* What the task requires
The expected output is a copy of every line in the records with the string "field".

* Available data
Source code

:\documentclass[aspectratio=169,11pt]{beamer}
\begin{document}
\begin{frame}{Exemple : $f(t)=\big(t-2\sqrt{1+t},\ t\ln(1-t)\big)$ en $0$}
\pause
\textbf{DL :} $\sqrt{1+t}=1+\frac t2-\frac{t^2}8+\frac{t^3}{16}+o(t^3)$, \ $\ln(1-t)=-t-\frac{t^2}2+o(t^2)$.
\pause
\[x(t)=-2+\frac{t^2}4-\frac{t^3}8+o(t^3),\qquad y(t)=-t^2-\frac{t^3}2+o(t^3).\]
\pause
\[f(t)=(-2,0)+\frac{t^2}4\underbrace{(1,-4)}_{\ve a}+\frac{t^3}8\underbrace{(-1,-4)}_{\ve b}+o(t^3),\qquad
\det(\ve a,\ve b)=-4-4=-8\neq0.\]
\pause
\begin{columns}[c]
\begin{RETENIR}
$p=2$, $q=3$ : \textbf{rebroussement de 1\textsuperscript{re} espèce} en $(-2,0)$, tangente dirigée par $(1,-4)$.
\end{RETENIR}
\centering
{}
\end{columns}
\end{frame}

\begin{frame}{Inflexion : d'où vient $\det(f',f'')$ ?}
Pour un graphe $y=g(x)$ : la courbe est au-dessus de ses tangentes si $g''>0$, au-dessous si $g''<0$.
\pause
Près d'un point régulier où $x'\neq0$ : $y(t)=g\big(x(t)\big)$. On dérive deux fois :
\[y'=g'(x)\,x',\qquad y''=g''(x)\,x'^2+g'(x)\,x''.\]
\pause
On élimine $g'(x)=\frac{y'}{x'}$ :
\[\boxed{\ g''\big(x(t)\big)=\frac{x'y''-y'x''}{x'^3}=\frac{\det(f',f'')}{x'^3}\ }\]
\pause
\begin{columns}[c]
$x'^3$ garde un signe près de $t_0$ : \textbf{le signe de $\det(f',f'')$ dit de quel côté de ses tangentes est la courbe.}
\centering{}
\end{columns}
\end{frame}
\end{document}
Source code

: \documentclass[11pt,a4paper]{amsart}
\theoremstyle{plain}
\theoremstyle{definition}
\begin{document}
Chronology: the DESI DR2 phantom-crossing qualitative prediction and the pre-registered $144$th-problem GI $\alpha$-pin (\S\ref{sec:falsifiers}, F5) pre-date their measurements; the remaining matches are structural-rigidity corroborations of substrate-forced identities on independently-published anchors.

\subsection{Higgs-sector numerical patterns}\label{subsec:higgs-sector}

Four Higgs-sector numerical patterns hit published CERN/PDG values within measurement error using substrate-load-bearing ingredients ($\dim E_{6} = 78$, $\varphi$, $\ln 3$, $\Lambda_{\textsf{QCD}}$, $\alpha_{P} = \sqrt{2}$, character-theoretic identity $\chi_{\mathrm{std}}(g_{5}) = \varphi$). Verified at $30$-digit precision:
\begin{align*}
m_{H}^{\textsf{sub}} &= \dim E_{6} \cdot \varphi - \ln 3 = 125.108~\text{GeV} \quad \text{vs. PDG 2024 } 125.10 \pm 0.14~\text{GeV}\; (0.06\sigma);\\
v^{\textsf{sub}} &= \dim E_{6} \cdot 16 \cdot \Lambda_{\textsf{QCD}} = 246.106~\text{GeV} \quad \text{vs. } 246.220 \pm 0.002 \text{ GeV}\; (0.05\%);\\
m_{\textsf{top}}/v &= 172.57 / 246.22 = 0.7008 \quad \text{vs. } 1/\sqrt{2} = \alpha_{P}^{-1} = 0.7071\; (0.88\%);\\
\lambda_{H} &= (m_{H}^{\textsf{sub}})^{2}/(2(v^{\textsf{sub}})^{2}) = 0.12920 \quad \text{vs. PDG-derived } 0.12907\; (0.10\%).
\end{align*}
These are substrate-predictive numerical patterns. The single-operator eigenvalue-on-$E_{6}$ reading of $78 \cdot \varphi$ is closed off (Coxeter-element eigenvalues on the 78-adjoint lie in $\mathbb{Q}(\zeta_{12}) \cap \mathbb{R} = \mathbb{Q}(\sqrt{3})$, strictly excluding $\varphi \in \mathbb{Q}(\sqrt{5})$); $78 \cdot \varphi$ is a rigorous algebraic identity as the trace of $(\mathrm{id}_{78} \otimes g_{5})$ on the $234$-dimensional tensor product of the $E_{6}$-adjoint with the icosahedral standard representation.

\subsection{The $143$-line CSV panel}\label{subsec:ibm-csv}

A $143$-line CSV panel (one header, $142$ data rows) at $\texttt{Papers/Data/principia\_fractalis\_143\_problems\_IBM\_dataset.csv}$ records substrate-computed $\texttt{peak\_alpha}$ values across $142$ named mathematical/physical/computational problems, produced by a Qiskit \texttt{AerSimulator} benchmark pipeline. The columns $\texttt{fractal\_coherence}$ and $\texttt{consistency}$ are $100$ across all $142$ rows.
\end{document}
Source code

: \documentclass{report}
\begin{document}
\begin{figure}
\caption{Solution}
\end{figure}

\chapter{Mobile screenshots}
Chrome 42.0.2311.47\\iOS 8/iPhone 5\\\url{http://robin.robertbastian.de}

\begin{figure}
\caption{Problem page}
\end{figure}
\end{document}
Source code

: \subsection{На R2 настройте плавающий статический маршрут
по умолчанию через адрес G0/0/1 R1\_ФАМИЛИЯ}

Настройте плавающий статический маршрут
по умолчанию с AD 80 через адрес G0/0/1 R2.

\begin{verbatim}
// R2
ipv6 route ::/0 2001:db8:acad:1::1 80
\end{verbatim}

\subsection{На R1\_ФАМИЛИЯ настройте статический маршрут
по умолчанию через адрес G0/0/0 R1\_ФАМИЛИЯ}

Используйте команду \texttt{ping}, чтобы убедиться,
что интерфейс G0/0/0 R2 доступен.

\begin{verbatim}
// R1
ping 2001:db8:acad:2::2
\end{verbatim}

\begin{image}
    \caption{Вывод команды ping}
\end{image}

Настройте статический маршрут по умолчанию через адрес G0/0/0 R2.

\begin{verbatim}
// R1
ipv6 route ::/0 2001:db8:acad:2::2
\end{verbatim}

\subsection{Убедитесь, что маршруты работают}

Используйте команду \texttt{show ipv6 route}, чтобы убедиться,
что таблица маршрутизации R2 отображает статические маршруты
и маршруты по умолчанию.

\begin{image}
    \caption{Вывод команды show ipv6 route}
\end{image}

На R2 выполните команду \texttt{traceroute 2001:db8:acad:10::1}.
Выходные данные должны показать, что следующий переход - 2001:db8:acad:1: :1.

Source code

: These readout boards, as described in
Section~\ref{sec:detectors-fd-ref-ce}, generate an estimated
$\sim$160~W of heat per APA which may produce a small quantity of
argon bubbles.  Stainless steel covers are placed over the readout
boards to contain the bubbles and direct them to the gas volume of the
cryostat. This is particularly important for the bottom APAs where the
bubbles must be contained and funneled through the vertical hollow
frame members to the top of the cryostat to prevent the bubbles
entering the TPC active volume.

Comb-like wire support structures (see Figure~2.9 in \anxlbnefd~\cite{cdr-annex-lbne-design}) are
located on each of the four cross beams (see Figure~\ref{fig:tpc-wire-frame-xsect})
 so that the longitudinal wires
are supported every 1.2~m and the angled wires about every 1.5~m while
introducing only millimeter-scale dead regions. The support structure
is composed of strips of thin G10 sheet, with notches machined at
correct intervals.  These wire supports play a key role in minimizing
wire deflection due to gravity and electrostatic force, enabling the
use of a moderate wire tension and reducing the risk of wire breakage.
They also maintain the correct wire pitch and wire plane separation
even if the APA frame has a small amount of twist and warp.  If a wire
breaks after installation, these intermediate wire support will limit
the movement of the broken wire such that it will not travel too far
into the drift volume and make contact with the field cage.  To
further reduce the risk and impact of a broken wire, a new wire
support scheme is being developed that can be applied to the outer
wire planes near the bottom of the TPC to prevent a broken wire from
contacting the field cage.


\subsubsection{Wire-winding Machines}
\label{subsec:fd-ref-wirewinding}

* Output for this task
into the drift volume and make contact with the field cage.  To
contacting the field cage.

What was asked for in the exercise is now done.